Neal Bascomb: Red Mutiny
Students of modern Russia know the history of the battleship Potemkin, and so do film scholars who've studied Sergei Eisenstein's groundbreaking dramatization. But the momentous events of 1905—which prefigured the Russian Revolution a decade later—finally receive a popular English language treatment in the readable (though highly ideological) history Red Mutiny: Eleven Fateful Days On The Battleship Potemkin. Neal Bascomb's sympathies lie entirely with the mutineers who took control of the Black Sea fleet's most advanced battleship and hoped to spark a general uprising against the autocracy of Tsar Nicholas II. But he also adopts a crusade to correct a half-century of Soviet propaganda that positioned the Potemkin sailors as Bolshevik heroes.
Revolution was already in the air when Bascomb's protagonist—Matyushenko, an uneducated but passionate sailor—helped lead an uprising sparked by maggoty beef in the crew's borscht. The victorious seamen promptly formed a committee to run their ship and sailed to Odessa, where sporadic strikes hinted at widespread unrest. Perhaps the most poignant revelation of this retelling is the mutineers' rosy assumption that the rest of the Black Sea fleet would follow their example, starting a chain of events that would lead to a workers' paradise. After a few triumphant days at sea and a tense confrontation with the squadron sent to destroy them, Matyushenko and his comrades have to face the fact that their supporters, however numerous, either wouldn't risk joining them, or were stymied and betrayed by loyalist sabotage. Out of fuel, their idealism crushed, the sailors have no choice but to face the ruthless militarism of a regime desperate to regain control of history.
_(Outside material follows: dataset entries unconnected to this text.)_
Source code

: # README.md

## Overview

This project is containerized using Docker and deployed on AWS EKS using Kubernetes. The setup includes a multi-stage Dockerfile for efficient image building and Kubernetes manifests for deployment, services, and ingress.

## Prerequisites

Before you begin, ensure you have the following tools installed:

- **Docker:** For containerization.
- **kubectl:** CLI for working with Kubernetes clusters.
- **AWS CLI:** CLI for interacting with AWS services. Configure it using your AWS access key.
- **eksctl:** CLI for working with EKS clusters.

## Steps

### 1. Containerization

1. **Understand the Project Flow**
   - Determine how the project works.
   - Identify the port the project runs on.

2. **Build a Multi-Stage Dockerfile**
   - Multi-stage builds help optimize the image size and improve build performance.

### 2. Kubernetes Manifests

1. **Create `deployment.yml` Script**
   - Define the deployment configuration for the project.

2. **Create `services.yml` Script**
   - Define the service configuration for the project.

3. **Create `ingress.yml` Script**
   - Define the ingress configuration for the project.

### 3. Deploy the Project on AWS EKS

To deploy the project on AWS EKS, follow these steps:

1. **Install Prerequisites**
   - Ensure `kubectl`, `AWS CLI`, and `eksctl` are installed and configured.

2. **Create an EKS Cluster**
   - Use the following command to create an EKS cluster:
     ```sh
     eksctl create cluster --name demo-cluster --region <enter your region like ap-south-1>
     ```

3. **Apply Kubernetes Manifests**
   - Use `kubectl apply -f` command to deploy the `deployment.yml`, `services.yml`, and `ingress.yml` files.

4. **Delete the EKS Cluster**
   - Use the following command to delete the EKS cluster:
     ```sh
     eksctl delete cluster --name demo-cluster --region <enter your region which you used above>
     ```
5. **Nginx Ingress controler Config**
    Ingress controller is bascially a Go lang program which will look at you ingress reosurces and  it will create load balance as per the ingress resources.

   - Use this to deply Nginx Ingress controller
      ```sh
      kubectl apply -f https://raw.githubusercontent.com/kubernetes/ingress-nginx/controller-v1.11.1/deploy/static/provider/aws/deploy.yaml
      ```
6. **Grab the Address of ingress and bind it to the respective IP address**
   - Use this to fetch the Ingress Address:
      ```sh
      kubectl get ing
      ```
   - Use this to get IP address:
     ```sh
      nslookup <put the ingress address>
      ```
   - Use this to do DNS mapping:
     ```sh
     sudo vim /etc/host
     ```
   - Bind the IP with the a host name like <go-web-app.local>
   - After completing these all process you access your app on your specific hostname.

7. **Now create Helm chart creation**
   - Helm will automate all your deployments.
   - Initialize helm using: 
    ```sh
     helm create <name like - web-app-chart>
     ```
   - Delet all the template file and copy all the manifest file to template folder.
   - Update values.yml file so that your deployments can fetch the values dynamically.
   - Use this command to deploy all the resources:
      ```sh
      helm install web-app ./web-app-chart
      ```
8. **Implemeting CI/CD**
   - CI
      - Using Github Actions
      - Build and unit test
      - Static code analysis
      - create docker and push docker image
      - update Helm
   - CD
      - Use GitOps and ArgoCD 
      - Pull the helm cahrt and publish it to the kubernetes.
Every saint needs his Satan, and the villain of Bascomb's account is Lenin, who follows the mutiny in the international press while sipping tea in Genevan exile. Instead of celebrating the Potemkin's leadership, he commandeers it as a club to bash his internecine Menshevik rivals, and confidently asserts that its ignorant instigators will be only too happy to hail him as their leader. In this hypocritical elitism, Bascomb perceives the roots of the Revolution's quick collapse into renewed tyranny. To him, the heroes of the Potemkin have always deserved better than the Communist party line has granted them. While his exciting narrative churns with utopian energy, even his socialist readers may find his portrait overly hagiographic.